__Data provided__.
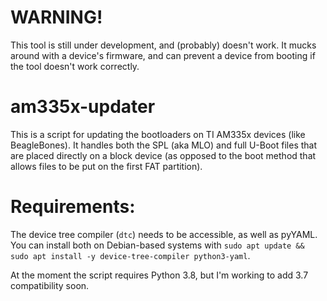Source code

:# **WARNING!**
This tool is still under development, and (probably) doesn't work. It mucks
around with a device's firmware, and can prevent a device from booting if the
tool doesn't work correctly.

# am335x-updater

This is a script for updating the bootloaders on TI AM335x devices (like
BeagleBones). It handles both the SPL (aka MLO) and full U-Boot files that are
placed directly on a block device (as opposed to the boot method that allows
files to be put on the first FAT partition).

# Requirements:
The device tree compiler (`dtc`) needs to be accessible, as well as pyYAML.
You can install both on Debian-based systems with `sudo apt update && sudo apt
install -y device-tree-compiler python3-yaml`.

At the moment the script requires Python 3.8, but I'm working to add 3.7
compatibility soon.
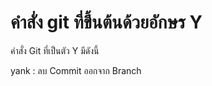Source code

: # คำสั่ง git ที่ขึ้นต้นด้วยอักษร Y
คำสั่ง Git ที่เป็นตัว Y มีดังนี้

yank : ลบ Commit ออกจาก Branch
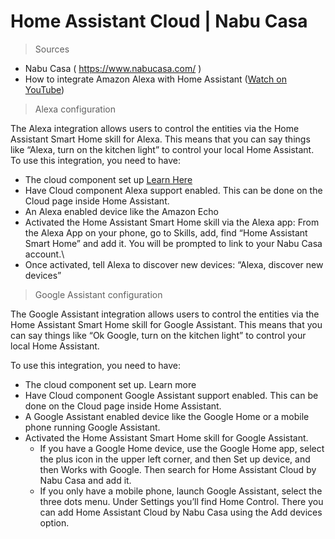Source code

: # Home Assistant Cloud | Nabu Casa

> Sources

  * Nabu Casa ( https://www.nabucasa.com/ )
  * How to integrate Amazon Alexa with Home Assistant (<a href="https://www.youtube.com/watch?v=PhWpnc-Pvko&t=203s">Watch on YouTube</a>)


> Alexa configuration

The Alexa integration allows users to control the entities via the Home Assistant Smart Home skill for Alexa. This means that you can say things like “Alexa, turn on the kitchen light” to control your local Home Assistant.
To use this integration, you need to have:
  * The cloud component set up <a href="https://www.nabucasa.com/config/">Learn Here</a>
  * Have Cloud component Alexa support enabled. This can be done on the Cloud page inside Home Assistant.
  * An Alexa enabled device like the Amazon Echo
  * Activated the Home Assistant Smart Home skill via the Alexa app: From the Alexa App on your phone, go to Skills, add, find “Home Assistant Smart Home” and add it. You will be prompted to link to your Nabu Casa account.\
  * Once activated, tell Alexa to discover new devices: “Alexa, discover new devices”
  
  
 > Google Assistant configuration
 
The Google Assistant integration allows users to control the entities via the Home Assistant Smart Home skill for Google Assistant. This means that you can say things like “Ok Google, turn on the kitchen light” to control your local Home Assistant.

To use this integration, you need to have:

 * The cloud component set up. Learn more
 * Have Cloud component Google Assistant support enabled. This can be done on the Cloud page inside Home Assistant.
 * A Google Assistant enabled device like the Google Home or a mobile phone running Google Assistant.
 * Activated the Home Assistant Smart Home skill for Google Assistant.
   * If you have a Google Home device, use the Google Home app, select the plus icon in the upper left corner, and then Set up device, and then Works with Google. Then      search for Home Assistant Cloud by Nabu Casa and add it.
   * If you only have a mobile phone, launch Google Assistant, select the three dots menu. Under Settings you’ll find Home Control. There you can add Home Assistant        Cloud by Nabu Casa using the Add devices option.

==

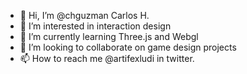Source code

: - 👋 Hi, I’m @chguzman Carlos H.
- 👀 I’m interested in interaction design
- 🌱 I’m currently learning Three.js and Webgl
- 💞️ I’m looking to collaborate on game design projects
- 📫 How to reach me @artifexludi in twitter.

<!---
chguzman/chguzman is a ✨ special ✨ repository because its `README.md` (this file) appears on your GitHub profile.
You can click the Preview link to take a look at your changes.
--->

* * *

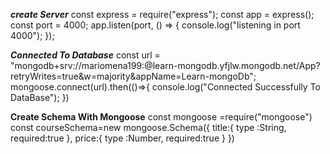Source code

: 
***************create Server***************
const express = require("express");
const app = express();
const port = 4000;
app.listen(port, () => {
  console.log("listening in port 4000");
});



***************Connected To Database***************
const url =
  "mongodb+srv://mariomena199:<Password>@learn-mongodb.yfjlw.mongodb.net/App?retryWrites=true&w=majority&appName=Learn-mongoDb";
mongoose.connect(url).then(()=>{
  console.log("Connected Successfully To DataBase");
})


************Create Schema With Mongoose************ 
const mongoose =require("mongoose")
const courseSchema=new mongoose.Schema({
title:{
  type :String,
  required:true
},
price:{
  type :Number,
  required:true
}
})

__What the task requires__. Every line in the data that holds the string "https" should be copied.

__Answer__.
  * Nabu Casa ( https://www.nabucasa.com/ )
  * How to integrate Amazon Alexa with Home Assistant (<a href="https://www.youtube.com/watch?v=PhWpnc-Pvko&t=203s">Watch on YouTube</a>)
  * The cloud component set up <a href="https://www.nabucasa.com/config/">Learn Here</a>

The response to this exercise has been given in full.